How many times have you gone to a pension fund or endowment and heard the phrase, “You will have to check with my consultant”, or “If my consultant hasn’t approved you, I will not invest”. Pension consultants are powerful in the money management industry. Without their blessing, it is hard to grow an institutional money management business. There is the assumption by many that they have special investment powers that allow them to conduct due diligence and ferret information on managers that cannot be achieved my most others.

It should be easy to prove their value added. Just look at the managers they pick versus the managers they reject. This should not be much harder to test than determining whether a manager is better than a benchmark. It is just an issue of collecting the information from the consultants and comparing against a set of benchmarks and peer groups. Some have done the work, and the results are available for all to see, (Investment Consultants’ Claims about Their Own Performance: What Lies Beneath? Gordon Cookson, Tim Jenkinson, Howard Jones, and Jose Vicente Martinez)

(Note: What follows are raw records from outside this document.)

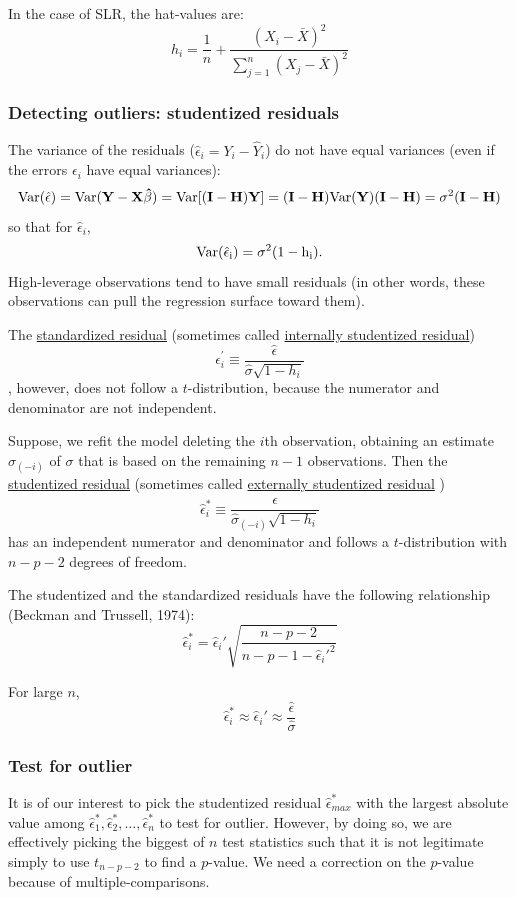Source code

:In the case of SLR, the hat-values are:
$$
h_i = \frac{1}{n} + \frac{(X_i - \bar{X})^2}{\sum_{j = 1}^n (X_j - \bar{X})^2}
$$

\subsubsection*{Detecting outliers: studentized residuals}
The variance of the residuals ($\hat{\epsilon}_i = Y_i - \hat{Y}_i$) do not have equal variances (even if the errors $\epsilon_i$ have equal variances):
$$
\rm Var(\hat{\epsilon}) = \rm Var(\mathbf{Y - X\hat{\beta}})  = \rm Var[(\mathbf{I - H})\mathbf{Y}]= (\mathbf{I - H}) \rm Var(\mathbf{Y})(\mathbf{I - H}) = \sigma^2 (\mathbf{I - H})
$$
so that for $\hat{\epsilon}_i$,
$$
\rm Var(\hat{\epsilon}_i) = \sigma^2 (1 - h_i).
$$
High-leverage observations tend to have small residuals (in other words, these observations can pull the regression surface toward them).

The \underline{standardized residual} (sometimes called \underline{internally studentized residual})
$$
\hat{\epsilon}_i^{'} \equiv \frac{\hat{\epsilon}}{\hat{\sigma}\sqrt{1 - h_i}}
$$
, however, does not follow a $t$-distribution, because the numerator and denominator are not independent.

Suppose, we refit the model deleting the $i$th observation, obtaining an estimate $\hat{\sigma}_{(-i)}$ of $\sigma$ that is based on the remaining $n-1$ observations.
Then the \underline{studentized residual} (sometimes called \underline{externally studentized residual} )
$$
\hat{\epsilon}_i^{*}  \equiv \frac{\hat{\epsilon}}{\hat{\sigma}_{(-i)} \sqrt{1 - h_i}}
$$
has an independent numerator and denominator and follows a $t$-distribution with $n-p-2$ degrees of freedom.

The studentized and the standardized residuals have the following relationship (Beckman and Trussell, 1974):
$$
\hat{\epsilon}_i^{*} = \hat{\epsilon}_i' \sqrt{ \frac{n - p -2}{n - p - 1 - \hat{\epsilon}_i'^{2}}}
$$

For large $n$,
$$
\hat{\epsilon}_i^{*} \approx \hat{\epsilon}_i' \approx \frac{\hat{\epsilon}}{\hat{\sigma}}
$$

\subsubsection*{Test for outlier}
It is of our interest to pick the studentized residual $\hat{\epsilon}_{max}^{*}$ with the largest absolute value among $\hat{\epsilon}_1^{*}, \hat{\epsilon}_2^{*}, \dots, \hat{\epsilon}_n^{*}$ to test for outlier.
However, by doing so, we are effectively picking the biggest of $n$ test statistics such that it is not legitimate simply to use $t_{n - p - 2}$ to find a $p$-value.
We need a correction on the $p$-value because of multiple-comparisons.

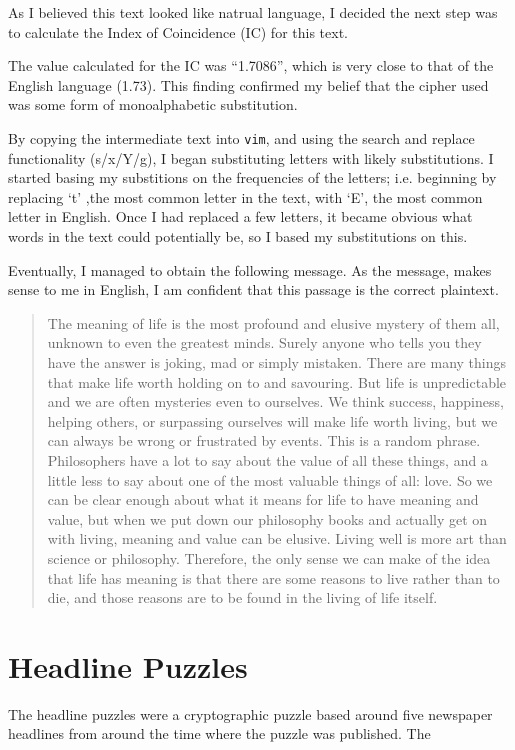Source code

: \documentclass[11pt,a4paper,twoside]{article}
\begin{document}
As I believed this text looked like natrual language, I decided the next step was
to calculate the Index of Coincidence (IC) for this text. 

The value calculated for the IC was ``1.7086'', which is very close to that of
the English language (1.73). This finding confirmed my belief that the cipher
used was some form of monoalphabetic substitution.  

By copying the intermediate text into {\tt vim}, and using the search and
replace functionality (s/x/Y/g), I began substituting letters with likely
substitutions. I started basing my substitions on the frequencies of the
letters; i.e. beginning by replacing `t' ,the most common letter in the text,
with `E', the most common letter in English. Once I had replaced a few letters,
it became obvious what words in the text could potentially be, so I based my
substitutions on this. 

Eventually, I managed to obtain the following message. As the message, makes
sense to me in English, I am confident that this passage is the correct
plaintext. 

\begin{quote}
\small
\raggedright
The meaning of life is the most profound and elusive mystery of them all,
unknown to even the greatest minds. Surely anyone who tells you they have the
answer is joking, mad or simply mistaken.  There are many things that make life
worth holding on to and savouring. But life is unpredictable and we are often
mysteries even to ourselves. We think success, happiness, helping others, or
surpassing ourselves will make life worth living, but we can always be wrong or
frustrated by events.  This is a random phrase.  Philosophers have a lot to say
about the value of all these things, and a little less to say about one of the
most valuable things of all: love. So we can be clear enough about what it
means for life to have meaning and value, but when we put down our philosophy
books and actually get on with living, meaning and value can be elusive. Living
well is more art than science or philosophy. Therefore,  the only sense we can
make of the idea that life has meaning is that there are some reasons to live
rather than to die, and those reasons are to be found in the living of life
itself.
\end{quote}

\vfill
\pagebreak
\section{Headline Puzzles}
The headline puzzles were a cryptographic puzzle based around five newspaper
headlines from around the time where the puzzle was published. The 
\end{document}
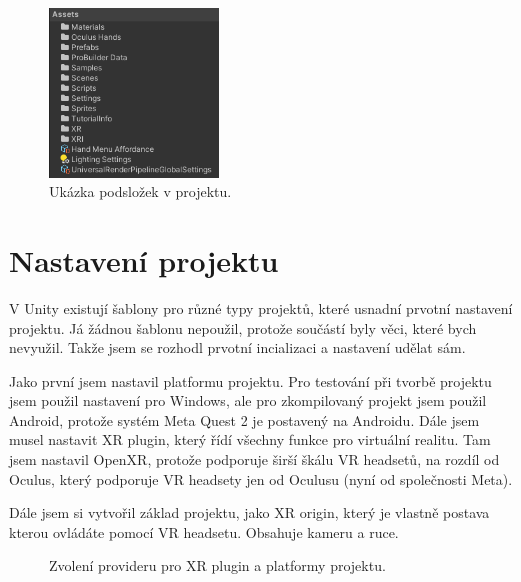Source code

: \documentclass[12pt, a4paper,
twoside,        %
openright
]{report}
\begin{document}
		\begin{figure}[h!]
		\centering 
		\includegraphics[width=0.4\textwidth]{image/assets.png} 
		\caption{Ukázka podsložek v projektu.} 
		\label{fig:podslozky} 
	\end{figure}
	
	\newpage
	
\section{Nastavení projektu}
\label{sec:nastaveni_projektu}
V Unity existují šablony pro různé typy projektů, které usnadní prvotní nastavení projektu. Já žádnou šablonu nepoužil, protože součástí byly věci, které bych nevyužil. Takže jsem se rozhodl prvotní incializaci a nastavení udělat sám.

Jako první jsem nastavil platformu projektu. Pro testování při tvorbě projektu jsem použil nastavení pro Windows, ale pro zkompilovaný projekt jsem použil Android, protože systém Meta Quest 2 je postavený na Androidu. Dále jsem musel nastavit XR plugin, který řídí všechny funkce pro virtuální realitu. Tam jsem nastavil OpenXR, protože podporuje širší škálu VR headsetů, na rozdíl od Oculus, který podporuje VR headsety jen od Oculusu (nyní od společnosti Meta).

Dále jsem si vytvořil základ projektu, jako XR origin, který je vlastně postava kterou ovládáte pomocí VR headsetu. Obsahuje kameru a ruce.

\begin{figure}[h!]
	\centering
	\qquad
	\caption{Zvolení provideru pro XR plugin a platformy projektu.}
	\label{fig:nastaveni_unity}
\end{figure}
\end{document}
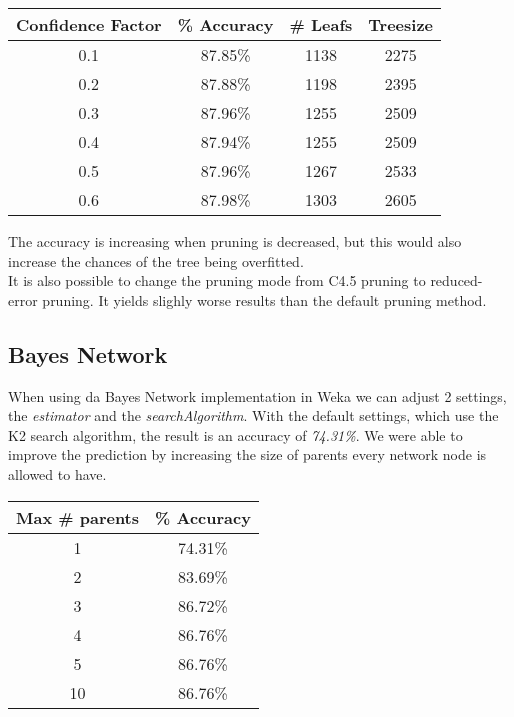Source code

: \documentclass{article}
\begin{document}
 
 \begin{center}
 \begin{tabular}{ c | c | c | c}
 \textbf{Confidence Factor} & \textbf{\% Accuracy} & \textbf{\# Leafs} & \textbf{Treesize}\\
 \hline
 0.1 & 87.85\% & 1138 & 2275\\
 0.2 & 87.88\% & 1198 & 2395\\
 0.3 & 87.96\% & 1255 & 2509\\
 0.4 & 87.94\% & 1255 & 2509\\
 0.5 & 87.96\% & 1267 & 2533\\
 0.6 & 87.98\% & 1303 & 2605\\
 \end{tabular}
 \end{center}
 
 The accuracy is increasing when pruning is decreased, but this would also increase the chances of the tree being overfitted.\\
 It is also possible to change the pruning mode from C4.5 pruning to reduced-error pruning. It yields slighly worse results than the default pruning method.
 
 

\subsection{Bayes Network}
When using da Bayes Network implementation in Weka we can adjust 2 settings, the \emph{estimator} and the \emph{searchAlgorithm}. With the default settings, which use the K2 search algorithm, the result is an accuracy of \emph{74.31\%}. We were able to improve the prediction by increasing the size of parents every network node is allowed to have.

\begin{center}
\begin{tabular}{ c | c }
\textbf{Max \# parents} & \textbf{\% Accuracy} \\
\hline
1  & 74.31\% \\
2  & 83.69\% \\
3  & 86.72\% \\
4  & 86.76\% \\
5  & 86.76\% \\
10 & 86.76\% \\
\end{tabular}
\end{center}
\end{document}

The answer is that their value added for picking managers is limited. Are their picks harmful? Perhaps not. But, paying them for their secret due diligence performance sauce is not going to get you much. Show them this study and just ask them to prove otherwise.

The study used a database of recommendations from the FCA for UK consultants some of which are the biggest in the world. This database has not been available to the public. The conclusions suggest that the consultant recommendations do not outperform non-recommended managers or benchmarks. These results are inconsistent with the claims of the consultants who show outperformance versus selected grouping for comparison. A close look at the methods used for consultant claims suggest that there may be biases in their methodologies.

This work scratches the surface and needs closer analysis for US recommendations and through using alternative methods for comparison, but the simple conclusion is that performance value-added through consultant manager picks has limited value.


















Do consultants provide other value-added services? Helping with standardization of practices, doing operational due diligence and background checks, helping with performance benchmarking, forming strategic allocations, and providing data on sets of managers are all useful services. But, pensions may want to be more suspect with respect to using their picks for finding the best performing managers. Savvy pensions may have known this for years, but buyers beware.